Why walk when one can drive? Maybe after the closer errand is finished, one will want to go somewhere else, and then one is already in the car, so it's easy. Why cycle when one can drive? Cycling in the street is dangerous, and cycling on sidewalks in some areas is illegal. One can't carry as much when walking or cycling. And if the weather is poor, why would anyone want to be exposed to the elements? Why take the bus or the train when one can drive? One has to buy a ticket for a bus or a train, and then wait for the arrival, and then travel with other people, and then there isn't so much control over one's own schedule.
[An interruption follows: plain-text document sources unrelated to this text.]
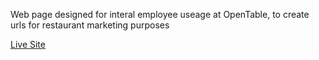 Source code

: Web page designed for interal employee useage at OpenTable, to create urls for restaurant marketing purposes

[Live Site](https://urlgen.herokuapp.com/)
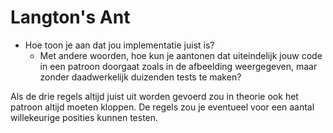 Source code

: # Langton's Ant
- Hoe toon je aan dat jou implementatie juist is?
  - Met andere woorden, hoe kun je aantonen dat uiteindelijk jouw code in een patroon doorgaat zoals in de
afbeelding weergegeven, maar zonder daadwerkelijk duizenden tests te maken?

Als de drie regels altijd juist uit worden gevoerd zou in theorie ook het patroon altijd moeten kloppen. De regels zou je eventueel voor een aantal willekeurige posities kunnen testen.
Honestly, I think an automobile is an amazing creation. I am fascinated how people came to develop such a machine. What I am questioning is how the car has become so unquestionably apart of most societies around the world; and I want to look at how cars really affect our lives. I would like to suggest that it is simply not necessary for everyone to own a car, and that if we shift our perspectives, we can see how leaving the "freedom" of a car behind, can greatly benefit ourselves and our communities.

I live in a port city, and I get to see the shipments of vehicles delivered, waiting at the harbour. There are car lots from different dealers, lining a good part of one long, busy road in town. Ford, GMC, Chrysler/Fiat, Volkswagen/Audi, Honda, Hyundai, Chevy, Dodge, Toyota, etc. New car dealers, with lots full, rows of brand new pick-up trucks and SUVs, shining and looming large. Then there are the used car dealerships along the same road, lots full of vehicles.

Can you imagine what goes into the process of making just one vehicle? What its parts are made of? How the materials are obtained? And then what type of facility must have been built in order to make these cars? How large it must be, and what land must have been bulldozed over to make space for it? Can you imagine how the materials are gotten? And then how those materials are transported to facilities where parts are made? How many people are involved in along the process of putting one car together, and how much of the earth's materials are harvested? What is the waste involved throughout the process? And then, once the car is put together, how does one get it from the factory to the lot to be sold?

Once the car is sold, it will need maintenance. It needs oil changes, sometimes repairs if something goes wrong, winter tires and summer tires, coolant, windshield washing fluid, RustCheck; not to mention the fuel that is necessary. It can't be left for too many days without running. And the battery may need replacing after some time. Apart from the car itself, one needs car insurance, a license plate, and registration. One needs a license to drive, and license renewals. That is a lot of cost, not only of money, but of time and effort. Just think about the time spent waiting in traffic. Everyone who has a car may have wanted that freedom to get where they wanted to go of their own free will, but now they have to contend with others who wanted the same.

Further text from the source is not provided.